Problem to work on | Only the lines holding the word "here" are wanted; copy each of them from the listing.

═════ The data

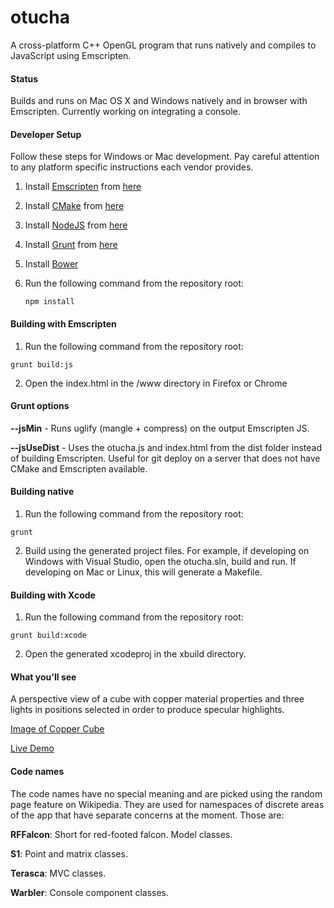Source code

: # otucha
A cross-platform C++ OpenGL program that runs natively and compiles to JavaScript using Emscripten.

#### Status

Builds and runs on Mac OS X and Windows natively and in browser with Emscripten.
Currently working on integrating a console.

#### Developer Setup
Follow these steps for Windows or Mac development.  Pay careful attention to any platform specific instructions each vendor provides.

1. Install [Emscripten](http://kripken.github.io/emscripten-site/) from [here](http://kripken.github.io/emscripten-site/docs/getting_started/downloads.html)
2. Install [CMake](http://www.cmake.org/) from [here](http://www.cmake.org/files/v3.1/?C=M;O=D)
3. Install [NodeJS](http://nodejs.org/) from [here](http://nodejs.org/download/)
4. Install [Grunt](http://gruntjs.com/) from [here](http://gruntjs.com/getting-started)
5. Install [Bower](http://bower.io/)
6. Run the following command from the repository root:

   ```
   npm install
   ```

#### Building with Emscripten
1. Run the following command from the repository root:

  ```
  grunt build:js
  ```
2. Open the index.html in the /www directory in Firefox or Chrome

#### Grunt options
**--jsMin** - Runs uglify (mangle + compress) on the output Emscripten JS.

**--jsUseDist** - Uses the otucha.js and index.html from the dist folder instead of building Emscripten.  Useful for git deploy on a server that does not have CMake and Emscripten available.

#### Building native
1. Run the following command from the repository root:

  ```
  grunt
  ```
2. Build using the generated project files.  For example, if developing on Windows with Visual Studio, open the otucha.sln, build and run.  If developing on Mac or Linux, this will generate a Makefile.

#### Building with Xcode
1. Run the following command from the repository root:

  ```
  grunt build:xcode
  ```
2. Open the generated xcodeproj in the xbuild directory.

#### What you'll see

A perspective view of a cube with copper material properties and three lights in positions selected in order to produce specular highlights.

[Image of Copper Cube](https://onedrive.live.com/embed?cid=EB3994E07F023E78&resid=EB3994E07F023E78%2142597&authkey=AAuP3j8_a2lGV1A)

[Live Demo](http://spritegeist.azurewebsites.net/)


#### Code names
The code names have no special meaning and are picked using the random page feature on Wikipedia.  They are used for namespaces of discrete areas of the app that have separate concerns at the moment. Those are:

**RFFalcon**: Short for red-footed falcon.  Model classes.

**S1**: Point and matrix classes.

**Terasca**: MVC classes.

**Warbler**: Console component classes.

══════════

Exercise result |
1. Install [Emscripten](http://kripken.github.io/emscripten-site/) from [here](http://kripken.github.io/emscripten-site/docs/getting_started/downloads.html)
2. Install [CMake](http://www.cmake.org/) from [here](http://www.cmake.org/files/v3.1/?C=M;O=D)
3. Install [NodeJS](http://nodejs.org/) from [here](http://nodejs.org/download/)
4. Install [Grunt](http://gruntjs.com/) from [here](http://gruntjs.com/getting-started)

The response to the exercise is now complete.